Начальник дворцовой стражи с некоторой даже оторопью отметил, как, прикидывавшийся всю дорогу недотепой, бывший раб быстро включился в игру. Трактирщик же, услышав про заказ, весь подобрался. В глазках сложилась обоюдовыгодная, — с его точки зрения, — коммерция.
— Что же вы такое ищите, что аж в наши края заехали? Халцедонника? Угревана?
— Мы ищем особенную птицу. А лучше пару. Но если не найдем пары и одну возьмем, — в голосе Суна появились интригующие нотки.
— Скажи, какие нужны? Если у меня нет, я тебе протекцию составлю. У моего свояка голубятня на весь Мец…
— Это который мохнача за три марки взял? — презрительно выпятил губу Игорь. Рожа трактирщика налилась кровью. А Сун взял ложку и пристукнул ею по столешнице. На языке торговой гильдии это означало высшую степень недовольства купца своим подчиненным. Игорь замолк и даже скукожился на своем краю лавки. На противоположной ерзал от нетерпения хозяин трактира.
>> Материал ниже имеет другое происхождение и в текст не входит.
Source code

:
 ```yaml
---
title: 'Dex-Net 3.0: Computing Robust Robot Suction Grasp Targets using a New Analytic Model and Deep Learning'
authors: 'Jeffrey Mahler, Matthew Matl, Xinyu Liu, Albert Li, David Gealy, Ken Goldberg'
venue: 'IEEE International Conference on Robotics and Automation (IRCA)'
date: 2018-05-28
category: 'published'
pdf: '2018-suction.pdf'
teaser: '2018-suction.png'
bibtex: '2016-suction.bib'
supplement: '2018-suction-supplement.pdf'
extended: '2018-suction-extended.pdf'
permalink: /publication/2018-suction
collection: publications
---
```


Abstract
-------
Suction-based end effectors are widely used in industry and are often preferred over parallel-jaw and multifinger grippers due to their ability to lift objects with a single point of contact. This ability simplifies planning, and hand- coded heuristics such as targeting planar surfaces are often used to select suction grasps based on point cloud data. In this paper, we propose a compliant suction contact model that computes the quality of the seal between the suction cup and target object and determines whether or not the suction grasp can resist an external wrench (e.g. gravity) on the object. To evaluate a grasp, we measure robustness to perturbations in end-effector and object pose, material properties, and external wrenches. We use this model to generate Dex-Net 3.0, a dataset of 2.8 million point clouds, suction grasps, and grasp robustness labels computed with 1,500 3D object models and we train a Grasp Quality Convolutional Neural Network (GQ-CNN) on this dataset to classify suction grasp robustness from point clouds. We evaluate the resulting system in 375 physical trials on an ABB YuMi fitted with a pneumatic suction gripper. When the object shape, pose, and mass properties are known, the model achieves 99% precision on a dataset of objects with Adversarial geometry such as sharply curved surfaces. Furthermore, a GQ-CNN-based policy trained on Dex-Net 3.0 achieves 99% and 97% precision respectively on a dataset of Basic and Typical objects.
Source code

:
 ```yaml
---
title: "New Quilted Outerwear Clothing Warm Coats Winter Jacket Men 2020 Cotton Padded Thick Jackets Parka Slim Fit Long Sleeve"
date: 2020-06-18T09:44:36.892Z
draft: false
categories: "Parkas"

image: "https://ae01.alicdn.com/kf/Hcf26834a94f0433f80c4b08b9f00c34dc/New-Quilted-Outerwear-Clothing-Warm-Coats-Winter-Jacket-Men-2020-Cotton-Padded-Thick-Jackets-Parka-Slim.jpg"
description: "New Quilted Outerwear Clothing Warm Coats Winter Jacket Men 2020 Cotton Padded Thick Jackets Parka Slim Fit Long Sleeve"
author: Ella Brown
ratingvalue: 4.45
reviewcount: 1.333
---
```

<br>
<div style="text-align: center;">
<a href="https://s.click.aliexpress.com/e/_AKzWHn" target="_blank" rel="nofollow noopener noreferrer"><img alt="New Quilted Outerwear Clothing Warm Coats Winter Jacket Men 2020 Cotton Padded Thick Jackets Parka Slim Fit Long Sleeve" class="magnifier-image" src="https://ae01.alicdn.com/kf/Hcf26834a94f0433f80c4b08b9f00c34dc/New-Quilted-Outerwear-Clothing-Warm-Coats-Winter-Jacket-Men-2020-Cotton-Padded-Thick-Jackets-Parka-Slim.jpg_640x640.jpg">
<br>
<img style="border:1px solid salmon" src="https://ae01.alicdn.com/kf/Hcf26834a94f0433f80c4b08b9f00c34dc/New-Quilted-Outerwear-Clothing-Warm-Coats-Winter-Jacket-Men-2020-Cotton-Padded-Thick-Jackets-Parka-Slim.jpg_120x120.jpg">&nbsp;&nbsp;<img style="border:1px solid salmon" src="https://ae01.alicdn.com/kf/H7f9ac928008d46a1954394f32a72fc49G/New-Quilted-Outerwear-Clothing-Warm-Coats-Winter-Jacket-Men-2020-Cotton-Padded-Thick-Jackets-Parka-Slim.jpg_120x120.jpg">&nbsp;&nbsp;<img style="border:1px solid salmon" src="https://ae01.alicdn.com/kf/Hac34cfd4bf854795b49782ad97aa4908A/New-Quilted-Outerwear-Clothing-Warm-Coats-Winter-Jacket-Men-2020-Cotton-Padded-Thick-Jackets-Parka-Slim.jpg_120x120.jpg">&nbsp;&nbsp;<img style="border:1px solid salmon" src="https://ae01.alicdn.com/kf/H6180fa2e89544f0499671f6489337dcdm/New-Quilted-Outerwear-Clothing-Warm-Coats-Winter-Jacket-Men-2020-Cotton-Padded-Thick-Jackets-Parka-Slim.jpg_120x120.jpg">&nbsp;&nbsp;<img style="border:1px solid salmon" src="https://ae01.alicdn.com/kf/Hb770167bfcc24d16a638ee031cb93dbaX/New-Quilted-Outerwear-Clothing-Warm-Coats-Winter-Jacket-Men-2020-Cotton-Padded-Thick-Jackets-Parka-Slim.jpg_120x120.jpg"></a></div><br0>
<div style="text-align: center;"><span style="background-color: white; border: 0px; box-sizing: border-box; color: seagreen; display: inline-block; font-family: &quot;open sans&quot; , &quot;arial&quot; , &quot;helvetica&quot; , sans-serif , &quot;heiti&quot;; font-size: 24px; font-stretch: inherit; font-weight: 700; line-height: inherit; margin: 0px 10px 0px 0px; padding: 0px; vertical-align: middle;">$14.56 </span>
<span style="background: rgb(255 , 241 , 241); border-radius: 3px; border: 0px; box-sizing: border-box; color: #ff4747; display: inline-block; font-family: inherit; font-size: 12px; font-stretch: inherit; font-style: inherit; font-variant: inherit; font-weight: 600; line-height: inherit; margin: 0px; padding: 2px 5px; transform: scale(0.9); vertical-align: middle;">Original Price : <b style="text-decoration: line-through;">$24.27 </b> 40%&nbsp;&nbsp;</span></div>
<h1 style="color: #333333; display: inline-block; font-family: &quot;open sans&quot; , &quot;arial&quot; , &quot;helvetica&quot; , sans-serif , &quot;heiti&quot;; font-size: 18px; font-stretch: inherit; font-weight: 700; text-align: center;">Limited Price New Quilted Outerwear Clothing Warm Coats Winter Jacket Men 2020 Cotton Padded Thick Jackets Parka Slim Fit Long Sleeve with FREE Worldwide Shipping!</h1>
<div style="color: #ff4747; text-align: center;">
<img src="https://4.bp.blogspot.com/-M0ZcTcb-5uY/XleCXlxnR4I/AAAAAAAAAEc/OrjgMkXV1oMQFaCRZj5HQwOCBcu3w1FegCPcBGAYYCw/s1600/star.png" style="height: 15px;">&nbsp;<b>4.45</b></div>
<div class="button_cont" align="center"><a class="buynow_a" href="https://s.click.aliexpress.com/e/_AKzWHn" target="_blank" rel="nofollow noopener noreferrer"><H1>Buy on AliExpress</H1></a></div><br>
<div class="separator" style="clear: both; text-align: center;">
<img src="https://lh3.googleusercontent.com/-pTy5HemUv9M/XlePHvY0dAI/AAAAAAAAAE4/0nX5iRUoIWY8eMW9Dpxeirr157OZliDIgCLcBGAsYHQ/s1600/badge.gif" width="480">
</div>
— Видишь ли, любезный, — понизил голос Сун, — мы получили приватный заказ от очень богатой дамы. Оч-ч-чнь богатой… Да… так вот, дама особо предупредила нас, избегать огласки. Ты понимаешь?
— О! — рожа трактирщика расплылась вдвое.
Тут пахло не просто деньгами, а большими деньгами. Но стоило Суну произнести слово "горностай", из трактирщика будто выпустили воздух. Он вдруг заметил невидимые крошки на лавке, замел их ладошкой, схватился за тряпку, бормоча себе под нос: "Ага, ага, как же, знаю, слышал…"
— Я тебе говорил, ни хрена мы тут не найдем! — выкрикнул Игорь, вскинув пальцы в неприличном жесте. В отместку за пренебрежение, он теперь делал вид, что трактирщика в упор не видит. Тот насупился, перестал собирать соринки и тоже крикнул:
— Иди, купи своих горностаев! Вот прям от меня к медведю и топай!
— Не свисти! Лучше скажи, у кого горностаи могут остаться? — не унимался рябой возница. — Мне верный человек говорил, что Мец своим голубям шеи свернул, и пирог из них испек.
— Ага, взял трех старых облезлых летунов и принародно казнил. А молодь спрятал! — запальчиво прокричал трактирщик и только рот себе не зажал, сообразив, что непозволительно разболтался.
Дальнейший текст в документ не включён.